To his relief she is not the traitor, nor is the lawyer who had vanished for a couple of days, though the other – who had been feared dead when his ring was found on a dismembered finger, near Lincoln’s Inn, where they all practised – was implicated along with the fountainhead of the plot, who was determined to bring down Cromwell.
So he turns up at the climax, which comes in a shed by the river where Shardlake and Barak are trapped. But after the plotters have told them what they had done, they escape since Shardlake had a dagger which Barak uses to cut his bonds, and in the scuffle the chief murderer is killed. His accomplice had died earlier, having fallen off the top of the cathedral, where he had been cornered by Shardlake and Barak, after a hectic chase.
Before the principal murderer in Dark Fire was killed by Barak, the chief plotter had left. The lawyer who had been his principal accessory was caught but before he could be taken to Cromwell, he tried to kill Barak when he was off guard. He was only stopped by Shardlake shooting the last remains of Dark Fire at him, and him being set alight by a candle so that he threw himself into the Thames.
The evidence then is gone but Shardlake and Barak have no doubt that Cromwell will believe them, and they go to his office. He is away, but his secretary says he will send a message, and the two go back home, to rest, after Barak’s wounds have been attended to, by the physician Guy, who had, one gathers, assisted Shardlake also in the first book about him.
They are surprised when there is no word from Cromwell the following morning, but they have decided that they must now go to the Wentworth home to conclude that case. The father of the murdered boy is not there, but they go to see his mother, who is with the steward.

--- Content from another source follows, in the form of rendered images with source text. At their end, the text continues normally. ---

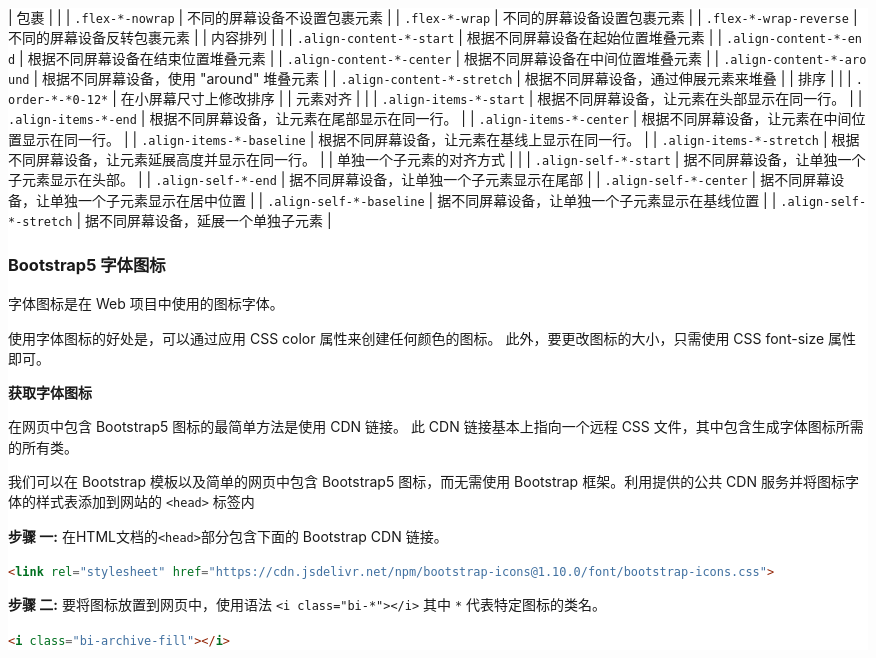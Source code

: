 | 包裹                         |                                                        |
| `.flex-*-nowrap`             | 不同的屏幕设备不设置包裹元素                           |
| `.flex-*-wrap`               | 不同的屏幕设备设置包裹元素                             |
| `.flex-*-wrap-reverse`       | 不同的屏幕设备反转包裹元素                             |
| 内容排列                     |                                                        |
| `.align-content-*-start`     | 根据不同屏幕设备在起始位置堆叠元素                     |
| `.align-content-*-end`       | 根据不同屏幕设备在结束位置堆叠元素                     |
| `.align-content-*-center`    | 根据不同屏幕设备在中间位置堆叠元素                     |
| `.align-content-*-around`    | 根据不同屏幕设备，使用 "around" 堆叠元素               |
| `.align-content-*-stretch`   | 根据不同屏幕设备，通过伸展元素来堆叠                   |
| 排序                         |                                                        |
| `.order-*-*0-12*`            | 在小屏幕尺寸上修改排序                                 |
| 元素对齐                     |                                                        |
| `.align-items-*-start`       | 根据不同屏幕设备，让元素在头部显示在同一行。           |
| `.align-items-*-end`         | 根据不同屏幕设备，让元素在尾部显示在同一行。           |
| `.align-items-*-center`      | 根据不同屏幕设备，让元素在中间位置显示在同一行。       |
| `.align-items-*-baseline`    | 根据不同屏幕设备，让元素在基线上显示在同一行。         |
| `.align-items-*-stretch`     | 根据不同屏幕设备，让元素延展高度并显示在同一行。       |
| 单独一个子元素的对齐方式     |                                                        |
| `.align-self-*-start`        | 据不同屏幕设备，让单独一个子元素显示在头部。           |
| `.align-self-*-end`          | 据不同屏幕设备，让单独一个子元素显示在尾部             |
| `.align-self-*-center`       | 据不同屏幕设备，让单独一个子元素显示在居中位置         |
| `.align-self-*-baseline`     | 据不同屏幕设备，让单独一个子元素显示在基线位置         |
| `.align-self-*-stretch`      | 据不同屏幕设备，延展一个单独子元素                     |

### Bootstrap5 字体图标

字体图标是在 Web 项目中使用的图标字体。

使用字体图标的好处是，可以通过应用 CSS color 属性来创建任何颜色的图标。 此外，要更改图标的大小，只需使用 CSS font-size 属性即可。

**获取字体图标**

在网页中包含 Bootstrap5 图标的最简单方法是使用 CDN 链接。 此 CDN 链接基本上指向一个远程 CSS 文件，其中包含生成字体图标所需的所有类。

我们可以在 Bootstrap 模板以及简单的网页中包含 Bootstrap5 图标，而无需使用 Bootstrap 框架。利用提供的公共 CDN 服务并将图标字体的样式表添加到网站的 `<head>` 标签内

**步骤 一:** 在HTML文档的`<head>`部分包含下面的 Bootstrap CDN 链接。

```html
<link rel="stylesheet" href="https://cdn.jsdelivr.net/npm/bootstrap-icons@1.10.0/font/bootstrap-icons.css">
```

**步骤 二:** 要将图标放置到网页中，使用语法 `<i class="bi-*"></i>` 其中 `*` 代表特定图标的类名。 

```html
<i class="bi-archive-fill"></i>
```

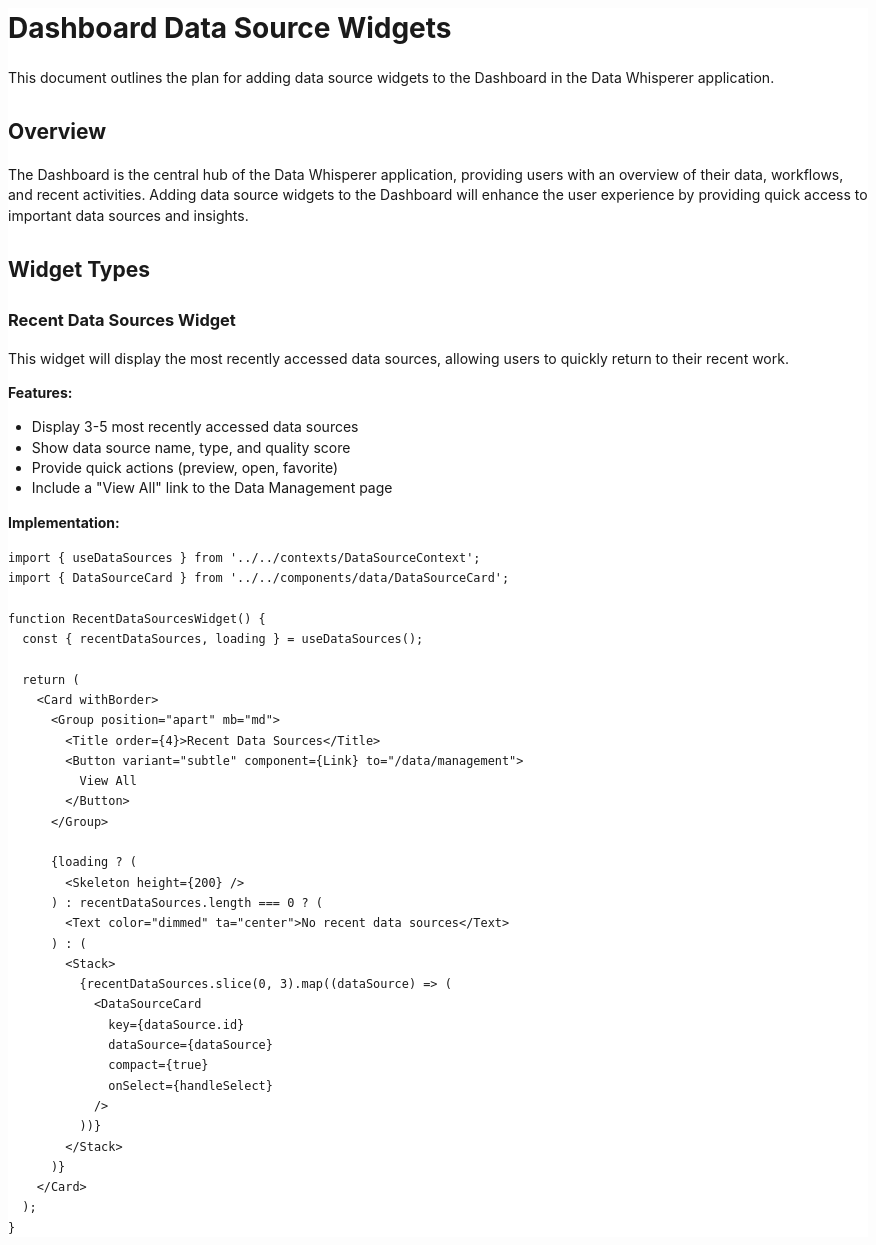 # Dashboard Data Source Widgets

This document outlines the plan for adding data source widgets to the Dashboard in the Data Whisperer application.

## Overview

The Dashboard is the central hub of the Data Whisperer application, providing users with an overview of their data, workflows, and recent activities. Adding data source widgets to the Dashboard will enhance the user experience by providing quick access to important data sources and insights.

## Widget Types

### Recent Data Sources Widget

This widget will display the most recently accessed data sources, allowing users to quickly return to their recent work.

**Features:**
- Display 3-5 most recently accessed data sources
- Show data source name, type, and quality score
- Provide quick actions (preview, open, favorite)
- Include a "View All" link to the Data Management page

**Implementation:**
```tsx
import { useDataSources } from '../../contexts/DataSourceContext';
import { DataSourceCard } from '../../components/data/DataSourceCard';

function RecentDataSourcesWidget() {
  const { recentDataSources, loading } = useDataSources();
  
  return (
    <Card withBorder>
      <Group position="apart" mb="md">
        <Title order={4}>Recent Data Sources</Title>
        <Button variant="subtle" component={Link} to="/data/management">
          View All
        </Button>
      </Group>
      
      {loading ? (
        <Skeleton height={200} />
      ) : recentDataSources.length === 0 ? (
        <Text color="dimmed" ta="center">No recent data sources</Text>
      ) : (
        <Stack>
          {recentDataSources.slice(0, 3).map((dataSource) => (
            <DataSourceCard
              key={dataSource.id}
              dataSource={dataSource}
              compact={true}
              onSelect={handleSelect}
            />
          ))}
        </Stack>
      )}
    </Card>
  );
}
```
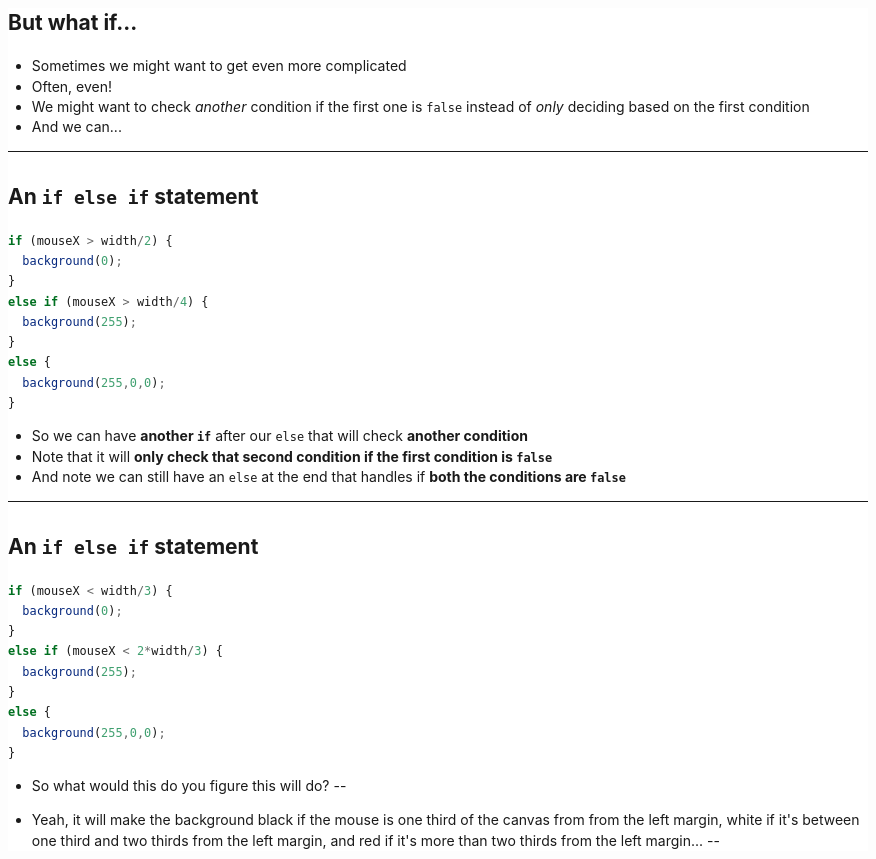 
## But what if...

- Sometimes we might want to get even more complicated
- Often, even!
- We might want to check _another_ condition if the first one is `false` instead of _only_ deciding based on the first condition
- And we can...

---

## An `if else if` statement

```javascript
if (mouseX > width/2) {
  background(0);
}
else if (mouseX > width/4) {
  background(255);
}
else {
  background(255,0,0);
}
```

- So we can have __another `if`__ after our `else` that will check __another condition__
- Note that it will __only check that second condition if the first condition is `false`__
- And note we can still have an `else` at the end that handles if __both the conditions are `false`__

---

## An `if else if` statement

```javascript
if (mouseX < width/3) {
  background(0);
}
else if (mouseX < 2*width/3) {
  background(255);
}
else {
  background(255,0,0);
}
```

- So what would this do you figure this will do?
--

- Yeah, it will make the background black if the mouse is one third of the canvas from from the left margin, white if it's between one third and two thirds from the left margin, and red if it's more than two thirds from the left margin...
--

She seems to realise the game is up, and having invited them to have a drink she confesses to what had happened.
But Shardlake then realises that he has been poisoned, though he has the presence of mind to remember that Guy had told him an emetic was the answer, and he swallows some mustard and is sick, as Barak is to whom he passes the mustard pot. The steward flees, for Barak has his sword in his hand, and before the pair collapse the grandmother rises in a panic and knocks her head against a wall when she stumbles and falls.
Shardlake had managed to call for a constable before he falls senseless, and had managed to tell the constable who comes in to get Guy, who attends to the two men. The steward is caught, and a magistrate is brought in to take depositions. Edwin is distraught, for he knew nothing of what had gone on, and his brother Joseph tries to comfort him, evincing the goodness that had made Shardlake take on the case in the first place.
The story comes out at the court hearing the next day, and the crusty old magistrate has to acquit Elizabeth and arraign the grandmother and the two sisters. But when Shardlake and Barak go to the Inns, they find that Cromwell has fallen. The Catholics are now in the ascendancy, and Shardlake and Barak leave London, though since the reaction is mild, they get back a few months later. They find that the grandmother has died, and the two sisters have been imprisoned for the murder, for one of them had pushed the boy in, and then both had concealed this and tried to blame Elizabeth.
Shardlake resumes his practice, with Barak now his assistant. His former assistant, who continues though he now needs more support, had turned out to have bad eyesight, which Shardlake had not noticed. Barak had brought this to his attention, which made him realise that underneath the rough exterior was a sensitive soul. And as the extract from the next novel indicates, they will be a pair, on Holmes and Watson lines, or Poirot and Hastings.